Just to clarify the difference between the freq_weights and the alphas. The alphas are what you do to set priority of a given objective. I’ll give an example from a thought experiment recently in an alignment discussion.

Suppose you’re training a drone to strike a target. But once in every four missions, your operator sends an abort command, which hard codes the drone to stop the attack. In the simulation, the drone learns that by taking out the operator first, it can obtain a higher reward.

But now we also provide a second reward for the drone model for every time it follows the extra instructions from the operator, when given. So you might, in this case, set the alpha for that reward to some value higher than 1, to ensure the model prioritizes following instructions over hitting the target.

However, because that only occurs once every four missions, we also need to factor in this reduced frequency. If we do not, then the model may still simply ignore the command because the cumulative reward for hitting the target is greater. And that is what the freq_weights do. They balance the cumulative reward across instances.

Let me know if you have any questions and if it works out. Cheers

Hi @InnovArul and @J_Johnson,

Thanks both for your response.

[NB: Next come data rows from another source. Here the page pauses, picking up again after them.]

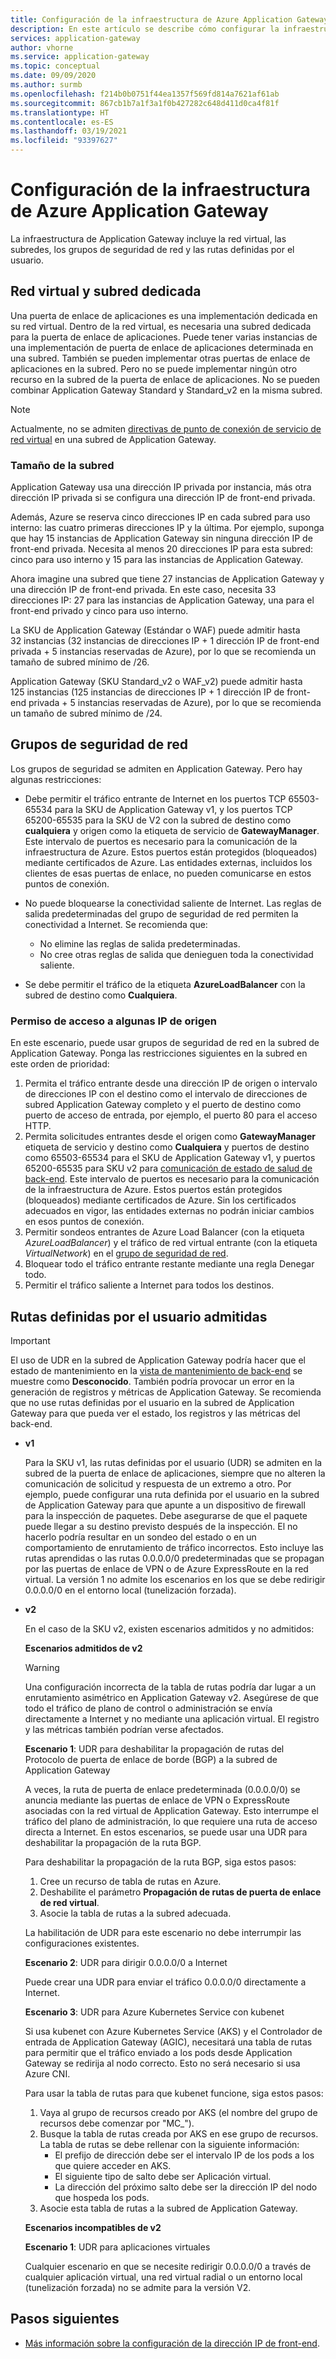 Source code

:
 ```yaml
---
title: Configuración de la infraestructura de Azure Application Gateway
description: En este artículo se describe cómo configurar la infraestructura de Azure Application Gateway.
services: application-gateway
author: vhorne
ms.service: application-gateway
ms.topic: conceptual
ms.date: 09/09/2020
ms.author: surmb
ms.openlocfilehash: f214b0b0751f44ea1357f569fd814a7621af61ab
ms.sourcegitcommit: 867cb1b7a1f3a1f0b427282c648d411d0ca4f81f
ms.translationtype: HT
ms.contentlocale: es-ES
ms.lasthandoff: 03/19/2021
ms.locfileid: "93397627"
---
```

# <a name="application-gateway-infrastructure-configuration"></a>Configuración de la infraestructura de Azure Application Gateway

La infraestructura de Application Gateway incluye la red virtual, las subredes, los grupos de seguridad de red y las rutas definidas por el usuario.

## <a name="virtual-network-and-dedicated-subnet"></a>Red virtual y subred dedicada

Una puerta de enlace de aplicaciones es una implementación dedicada en su red virtual. Dentro de la red virtual, es necesaria una subred dedicada para la puerta de enlace de aplicaciones. Puede tener varias instancias de una implementación de puerta de enlace de aplicaciones determinada en una subred. También se pueden implementar otras puertas de enlace de aplicaciones en la subred. Pero no se puede implementar ningún otro recurso en la subred de la puerta de enlace de aplicaciones. No se pueden combinar Application Gateway Standard y Standard_v2 en la misma subred.

> [!NOTE]
> Actualmente, no se admiten [directivas de punto de conexión de servicio de red virtual](../virtual-network/virtual-network-service-endpoint-policies-overview.md) en una subred de Application Gateway.

### <a name="size-of-the-subnet"></a>Tamaño de la subred

Application Gateway usa una dirección IP privada por instancia, más otra dirección IP privada si se configura una dirección IP de front-end privada.

Además, Azure se reserva cinco direcciones IP en cada subred para uso interno: las cuatro primeras direcciones IP y la última. Por ejemplo, suponga que hay 15 instancias de Application Gateway sin ninguna dirección IP de front-end privada. Necesita al menos 20 direcciones IP para esta subred: cinco para uso interno y 15 para las instancias de Application Gateway.

Ahora imagine una subred que tiene 27 instancias de Application Gateway y una dirección IP de front-end privada. En este caso, necesita 33 direcciones IP: 27 para las instancias de Application Gateway, una para el front-end privado y cinco para uso interno.

La SKU de Application Gateway (Estándar o WAF) puede admitir hasta 32 instancias (32 instancias de direcciones IP + 1 dirección IP de front-end privada + 5 instancias reservadas de Azure), por lo que se recomienda un tamaño de subred mínimo de /26.

Application Gateway (SKU Standard_v2 o WAF_v2) puede admitir hasta 125 instancias (125 instancias de direcciones IP + 1 dirección IP de front-end privada + 5 instancias reservadas de Azure), por lo que se recomienda un tamaño de subred mínimo de /24.

## <a name="network-security-groups"></a>Grupos de seguridad de red

Los grupos de seguridad se admiten en Application Gateway. Pero hay algunas restricciones:

- Debe permitir el tráfico entrante de Internet en los puertos TCP 65503-65534 para la SKU de Application Gateway v1, y los puertos TCP 65200-65535 para la SKU de V2 con la subred de destino como **cualquiera** y origen como la etiqueta de servicio de **GatewayManager**. Este intervalo de puertos es necesario para la comunicación de la infraestructura de Azure. Estos puertos están protegidos (bloqueados) mediante certificados de Azure. Las entidades externas, incluidos los clientes de esas puertas de enlace, no pueden comunicarse en estos puntos de conexión.

- No puede bloquearse la conectividad saliente de Internet. Las reglas de salida predeterminadas del grupo de seguridad de red permiten la conectividad a Internet. Se recomienda que:

  - No elimine las reglas de salida predeterminadas.
  - No cree otras reglas de salida que denieguen toda la conectividad saliente.

- Se debe permitir el tráfico de la etiqueta **AzureLoadBalancer** con la subred de destino como **Cualquiera**.

### <a name="allow-access-to-a-few-source-ips"></a>Permiso de acceso a algunas IP de origen

En este escenario, puede usar grupos de seguridad de red en la subred de Application Gateway. Ponga las restricciones siguientes en la subred en este orden de prioridad:

1. Permita el tráfico entrante desde una dirección IP de origen o intervalo de direcciones IP con el destino como el intervalo de direcciones de subred Application Gateway completo y el puerto de destino como puerto de acceso de entrada, por ejemplo, el puerto 80 para el acceso HTTP.
2. Permita solicitudes entrantes desde el origen como **GatewayManager** etiqueta de servicio y destino como **Cualquiera** y puertos de destino como 65503-65534 para el SKU de Application Gateway v1, y puertos 65200-65535 para SKU v2 para [ comunicación de estado de salud de back-end](./application-gateway-diagnostics.md). Este intervalo de puertos es necesario para la comunicación de la infraestructura de Azure. Estos puertos están protegidos (bloqueados) mediante certificados de Azure. Sin los certificados adecuados en vigor, las entidades externas no podrán iniciar cambios en esos puntos de conexión.
3. Permitir sondeos entrantes de Azure Load Balancer (con la etiqueta *AzureLoadBalancer*) y el tráfico de red virtual entrante (con la etiqueta *VirtualNetwork*) en el [grupo de seguridad de red](../virtual-network/network-security-groups-overview.md).
4. Bloquear todo el tráfico entrante restante mediante una regla Denegar todo.
5. Permitir el tráfico saliente a Internet para todos los destinos.

## <a name="supported-user-defined-routes"></a>Rutas definidas por el usuario admitidas 

> [!IMPORTANT]
> El uso de UDR en la subred de Application Gateway podría hacer que el estado de mantenimiento en la [vista de mantenimiento de back-end](./application-gateway-diagnostics.md#back-end-health) se muestre como **Desconocido**. También podría provocar un error en la generación de registros y métricas de Application Gateway. Se recomienda que no use rutas definidas por el usuario en la subred de Application Gateway para que pueda ver el estado, los registros y las métricas del back-end.

- **v1**

   Para la SKU v1, las rutas definidas por el usuario (UDR) se admiten en la subred de la puerta de enlace de aplicaciones, siempre que no alteren la comunicación de solicitud y respuesta de un extremo a otro. Por ejemplo, puede configurar una ruta definida por el usuario en la subred de Application Gateway para que apunte a un dispositivo de firewall para la inspección de paquetes. Debe asegurarse de que el paquete puede llegar a su destino previsto después de la inspección. El no hacerlo podría resultar en un sondeo del estado o en un comportamiento de enrutamiento de tráfico incorrectos. Esto incluye las rutas aprendidas o las rutas 0.0.0.0/0 predeterminadas que se propagan por las puertas de enlace de VPN o de Azure ExpressRoute en la red virtual. La versión 1 no admite los escenarios en los que se debe redirigir 0.0.0.0/0 en el entorno local (tunelización forzada).

- **v2**

   En el caso de la SKU v2, existen escenarios admitidos y no admitidos:

   **Escenarios admitidos de v2**
   > [!WARNING]
   > Una configuración incorrecta de la tabla de rutas podría dar lugar a un enrutamiento asimétrico en Application Gateway v2. Asegúrese de que todo el tráfico de plano de control o administración se envía directamente a Internet y no mediante una aplicación virtual. El registro y las métricas también podrían verse afectados.


  **Escenario 1**: UDR para deshabilitar la propagación de rutas del Protocolo de puerta de enlace de borde (BGP) a la subred de Application Gateway

   A veces, la ruta de puerta de enlace predeterminada (0.0.0.0/0) se anuncia mediante las puertas de enlace de VPN o ExpressRoute asociadas con la red virtual de Application Gateway. Esto interrumpe el tráfico del plano de administración, lo que requiere una ruta de acceso directa a Internet. En estos escenarios, se puede usar una UDR para deshabilitar la propagación de la ruta BGP. 

   Para deshabilitar la propagación de la ruta BGP, siga estos pasos:

   1. Cree un recurso de tabla de rutas en Azure.
   2. Deshabilite el parámetro **Propagación de rutas de puerta de enlace de red virtual**. 
   3. Asocie la tabla de rutas a la subred adecuada. 

   La habilitación de UDR para este escenario no debe interrumpir las configuraciones existentes.

  **Escenario 2**: UDR para dirigir 0.0.0.0/0 a Internet

   Puede crear una UDR para enviar el tráfico 0.0.0.0/0 directamente a Internet. 

  **Escenario 3**: UDR para Azure Kubernetes Service con kubenet

  Si usa kubenet con Azure Kubernetes Service (AKS) y el Controlador de entrada de Application Gateway (AGIC), necesitará una tabla de rutas para permitir que el tráfico enviado a los pods desde Application Gateway se redirija al nodo correcto. Esto no será necesario si usa Azure CNI. 

  Para usar la tabla de rutas para que kubenet funcione, siga estos pasos:

  1. Vaya al grupo de recursos creado por AKS (el nombre del grupo de recursos debe comenzar por "MC_").
  2. Busque la tabla de rutas creada por AKS en ese grupo de recursos. La tabla de rutas se debe rellenar con la siguiente información:
     - El prefijo de dirección debe ser el intervalo IP de los pods a los que quiere acceder en AKS. 
     - El siguiente tipo de salto debe ser Aplicación virtual. 
     - La dirección del próximo salto debe ser la dirección IP del nodo que hospeda los pods.
  3. Asocie esta tabla de rutas a la subred de Application Gateway. 
    
  **Escenarios incompatibles de v2**

  **Escenario 1**: UDR para aplicaciones virtuales

  Cualquier escenario en que se necesite redirigir 0.0.0.0/0 a través de cualquier aplicación virtual, una red virtual radial o un entorno local (tunelización forzada) no se admite para la versión V2.

## <a name="next-steps"></a>Pasos siguientes

- [Más información sobre la configuración de la dirección IP de front-end](configuration-front-end-ip.md).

I scaled my second target value between 0 and 1 using minmaxscaler and it works okay. I ended up not using a learned parameter to weigh my loss cos it seemed as if the parameter was not learning - and everything was okay. Currently I’m facing an issue with my loss, it seems as if my model is not learning, I have a loss graph as shown below. please kindly assist.

It looks to me like it’s learning just fine. Loss starts out high and gets lower. What is the anticipated behavior and how is the accuracy? And how big is your dataset?

Things you might try to bring the validation loss lower are:

  1. Adjusting hyperparameters, such as learning rate, dropout, etc.;
  2. Trying different model architectures, including skip connections;
  3. Increase the number of hidden dims;
  4. Normalizing all input values to be between 0 and 1;

Regarding the learnable weight, this can be applied as the alphas in the previous function provided. But set it as torch.ones(2, requires_grad=True) for 2 rewards/losses.

By the way, you might want to separate your losses for printing metrics, as that may help as a sanity check to ensure both losses are improving.

The training loss flattens out after 1 epoch.